Doch nach Wochen zu Hause hat dieser ganze glamouröse Pomp seinen Reiz, zumindest so wie er in der Netflix-Serie dargestellt wird. «The Crown» funktioniert als Lockdown-Beschäftigung deshalb so gut, weil dort alles erfüllt wird, was die letzten Monate nicht möglich war. In gefühlt jeder zweiten Einstellung drängen sich Menschenmassen auf dem Bildschirm, die der Queen zujubeln. Anfangs zuckte ich noch zusammen, die Bilder erinnern doch gar an die Feiernden in der «Steine». Dem wich aber schnell Freude – Vorfreude eher – denn auch an Champagner wird in der Serie nicht gespart und so wurde das erste Bier nach dem Lockdown im KLARA zum royalen Empfang.

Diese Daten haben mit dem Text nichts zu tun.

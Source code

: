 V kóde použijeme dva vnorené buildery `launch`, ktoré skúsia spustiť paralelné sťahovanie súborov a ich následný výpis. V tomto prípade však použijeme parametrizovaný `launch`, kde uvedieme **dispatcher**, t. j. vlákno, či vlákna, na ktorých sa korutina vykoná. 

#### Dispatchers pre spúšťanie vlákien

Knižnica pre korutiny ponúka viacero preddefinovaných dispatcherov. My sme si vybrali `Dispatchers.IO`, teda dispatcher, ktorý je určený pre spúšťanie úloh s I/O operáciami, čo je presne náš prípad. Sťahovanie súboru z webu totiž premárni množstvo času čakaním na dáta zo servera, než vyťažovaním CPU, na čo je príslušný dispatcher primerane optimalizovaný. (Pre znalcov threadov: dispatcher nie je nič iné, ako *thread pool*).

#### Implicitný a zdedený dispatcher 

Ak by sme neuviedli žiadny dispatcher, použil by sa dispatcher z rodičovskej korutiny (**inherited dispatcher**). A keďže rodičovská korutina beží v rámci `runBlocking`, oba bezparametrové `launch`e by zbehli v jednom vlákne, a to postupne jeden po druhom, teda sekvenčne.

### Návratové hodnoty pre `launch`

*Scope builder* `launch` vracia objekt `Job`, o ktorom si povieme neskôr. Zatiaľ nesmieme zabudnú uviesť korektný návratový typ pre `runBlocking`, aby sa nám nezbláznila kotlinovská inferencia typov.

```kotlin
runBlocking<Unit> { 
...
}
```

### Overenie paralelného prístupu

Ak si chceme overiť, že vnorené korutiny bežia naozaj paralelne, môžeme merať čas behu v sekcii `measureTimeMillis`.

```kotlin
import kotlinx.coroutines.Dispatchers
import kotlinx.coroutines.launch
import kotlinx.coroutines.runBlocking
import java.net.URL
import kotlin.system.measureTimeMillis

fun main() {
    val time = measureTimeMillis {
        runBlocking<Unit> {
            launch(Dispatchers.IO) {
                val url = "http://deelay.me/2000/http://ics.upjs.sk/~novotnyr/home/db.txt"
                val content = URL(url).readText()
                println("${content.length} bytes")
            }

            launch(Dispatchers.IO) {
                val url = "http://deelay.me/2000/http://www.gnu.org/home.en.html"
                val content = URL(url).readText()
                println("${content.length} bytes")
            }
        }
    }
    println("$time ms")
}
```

Illustration: Hanna Girard
Bevor ich mit meinem von royalem Pomp komplett verdrehten Kopf abzuheben drohte – dass ich ernsthaft die britische Thronfolge googelte, war mir Warnung genug – kümmerte ich mich um einen Ausgleich. Die Royals sind ja schon eher ein Grosi-Thema. No offence. Ich bin gar nicht in der Position zu judgen. Nicht nachdem ich die darauffolgenden Tage mit Trash-TV verbrachte, mit «Too Hot to Handle» sogar. Von der einen Oberflächlichkeit zur nächsten sozusagen.

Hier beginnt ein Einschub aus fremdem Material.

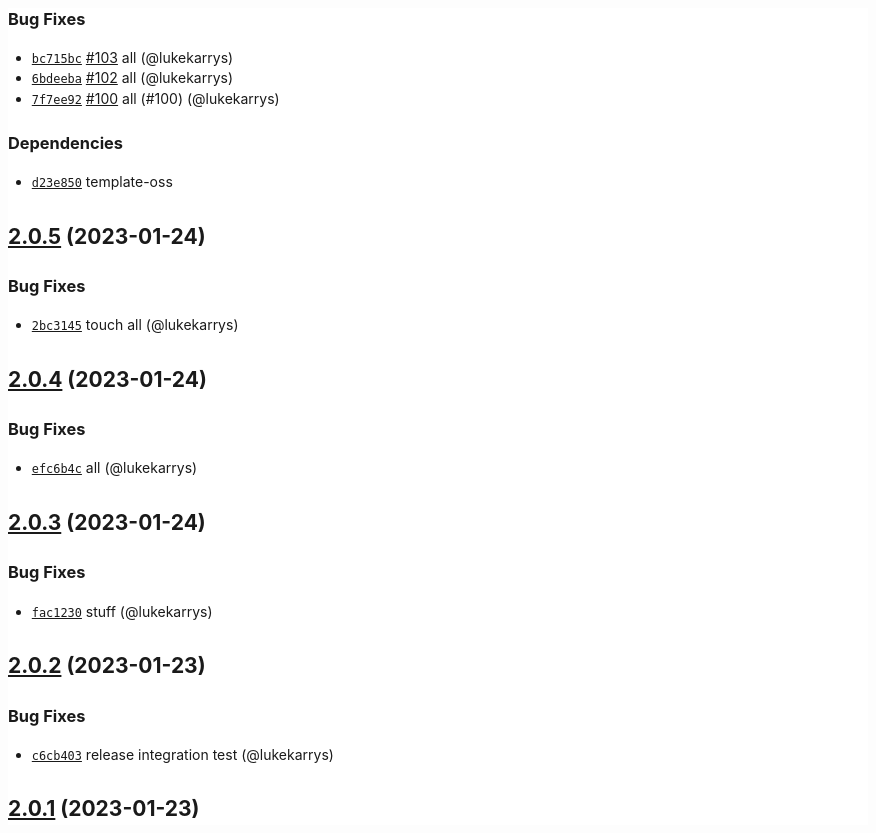 ### Bug Fixes

* [`bc715bc`](https://github.com/npm/npm-cli-release-please/commit/bc715bc96883e4b4aa607e97f1512325d29d74b7) [#103](https://github.com/npm/npm-cli-release-please/pull/103) all (@lukekarrys)
* [`6bdeeba`](https://github.com/npm/npm-cli-release-please/commit/6bdeebaf32ec7f2dac4698d59830b96f8bee9e6e) [#102](https://github.com/npm/npm-cli-release-please/pull/102) all (@lukekarrys)
* [`7f7ee92`](https://github.com/npm/npm-cli-release-please/commit/7f7ee928f8b866ecaa067210c37b3813ccde2487) [#100](https://github.com/npm/npm-cli-release-please/pull/100) all (#100) (@lukekarrys)

### Dependencies

* [`d23e850`](https://github.com/npm/npm-cli-release-please/commit/d23e8508d6f3d2dacdcb7b04cd4dc1d859c14c49) template-oss

## [2.0.5](https://github.com/npm/npm-cli-release-please/compare/pkg3-v2.0.4...pkg3-v2.0.5) (2023-01-24)

### Bug Fixes

* [`2bc3145`](https://github.com/npm/npm-cli-release-please/commit/2bc3145daf2da6b14a89a8266bd981aeaa3d1931) touch all (@lukekarrys)

## [2.0.4](https://github.com/npm/npm-cli-release-please/compare/pkg3-v2.0.3...pkg3-v2.0.4) (2023-01-24)

### Bug Fixes

* [`efc6b4c`](https://github.com/npm/npm-cli-release-please/commit/efc6b4caa0447de004da658202a125345aa66b66) all (@lukekarrys)

## [2.0.3](https://github.com/npm/npm-cli-release-please/compare/pkg3-v2.0.2...pkg3-v2.0.3) (2023-01-24)

### Bug Fixes

* [`fac1230`](https://github.com/npm/npm-cli-release-please/commit/fac1230d2db7972892139d122968d55c9500f3df) stuff (@lukekarrys)

## [2.0.2](https://github.com/npm/npm-cli-release-please/compare/pkg3-v2.0.1...pkg3-v2.0.2) (2023-01-23)

### Bug Fixes

* [`c6cb403`](https://github.com/npm/npm-cli-release-please/commit/c6cb403fda42412a00e91c95616c1ebfdfb94daa) release integration test (@lukekarrys)

## [2.0.1](https://github.com/npm/npm-cli-release-please/compare/pkg3-v2.0.0...pkg3-v2.0.1) (2023-01-23)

Nach je einer Staffel «The Crown» und «Too Hot to Handle» hatte ich dann genug. Ich zwang mich nach draussen. Zurück in meine Bubble, zu der «Generation Topfpflänzli» besser passt als «Generation Easyjet». Ich meine die, die statt Netflix zu schauen, vor der wieder geöffneten Stadtbibliothek anstehen, während sogar die Eltern auf E-Reader umgestiegen sind. Die, die im Park Slacklines spannen, aber davor erst dem Baum ein Schaumstoff-Mäntelchen umlegen, um ja nicht die Rinde zu beschädigen.

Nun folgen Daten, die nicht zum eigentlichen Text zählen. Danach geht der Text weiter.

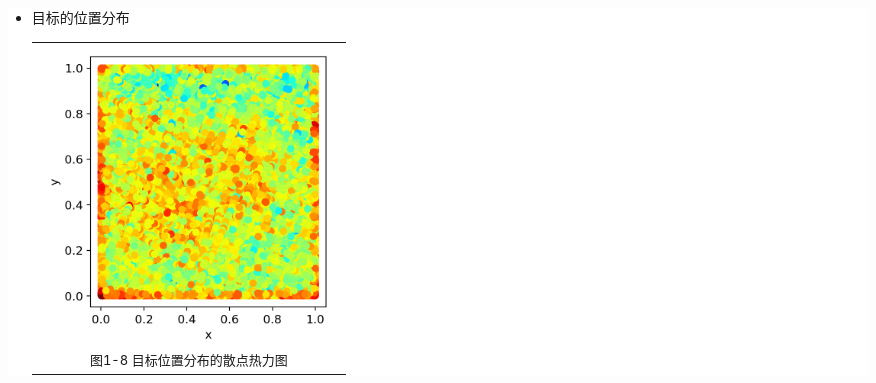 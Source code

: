 - 目标的位置分布

  <table>
  	<tr>
    	<td>
        <center><img src="./README_figures/obj_loc_dist.png" align="center" style="width: 300px;"></center>
        <center><font size=2>图1-8 目标位置分布的散点热力图</font></center>
      </td>
    </tr>
  </table>

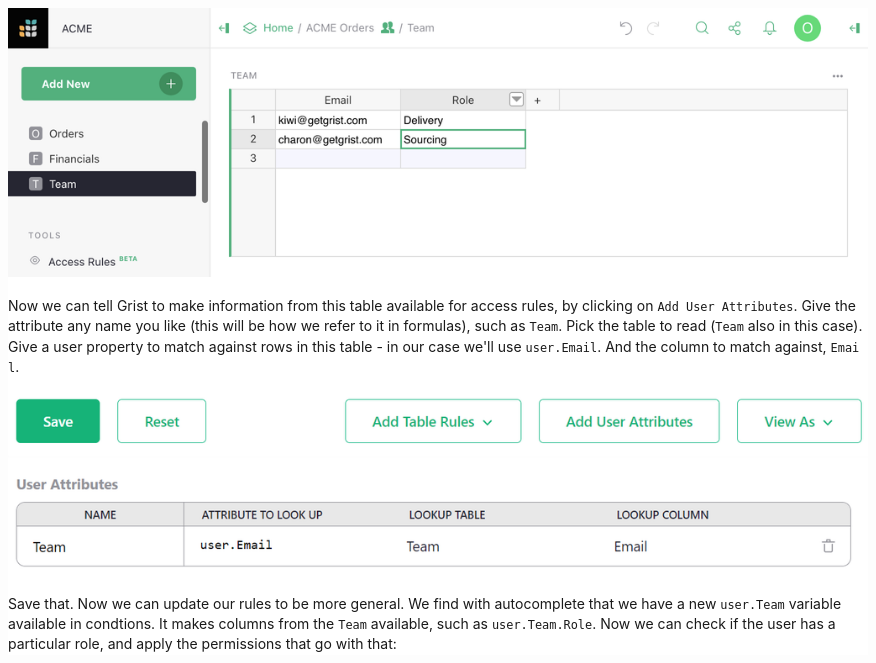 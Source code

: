 ![Access rules](images/access-rules/access-rules-team-table.png)

Now we can tell Grist to make information from this table available
for access rules, by clicking on `Add User Attributes`.
Give the attribute any name you like (this will be how we refer to it
in formulas), such as `Team`.  Pick the table to read (`Team` also in
this case).  Give a user property to match against
rows in this table - in our case we'll use `user.Email`.  And the
column to match against, `Email`.

![Access rules](images/access-rules/access-rules-team-attribute.png)

Save that. Now we can update our rules to be more general.  We find with
autocomplete that we have a new `user.Team` variable available in
condtions.  It makes columns from the `Team` available, such as `user.Team.Role`.
Now we can check if the user has a particular role, and apply the permissions
that go with that:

Nach meinen abgebrochenen Netflix-Ferien kehrte ich wieder in meine Bubble zurück und verkroch mich gleich in ihr. Was ich nicht erwartet hatte: Als ich erstmals wieder vor der «Mitte» Jugendlichen von der Sorte «ich sitze den ganzen Tag mit meinem Notizbuch hier und sehe voll kreativ aus» begegnete, merkte ich, dass ich sogar die vermisst hatte.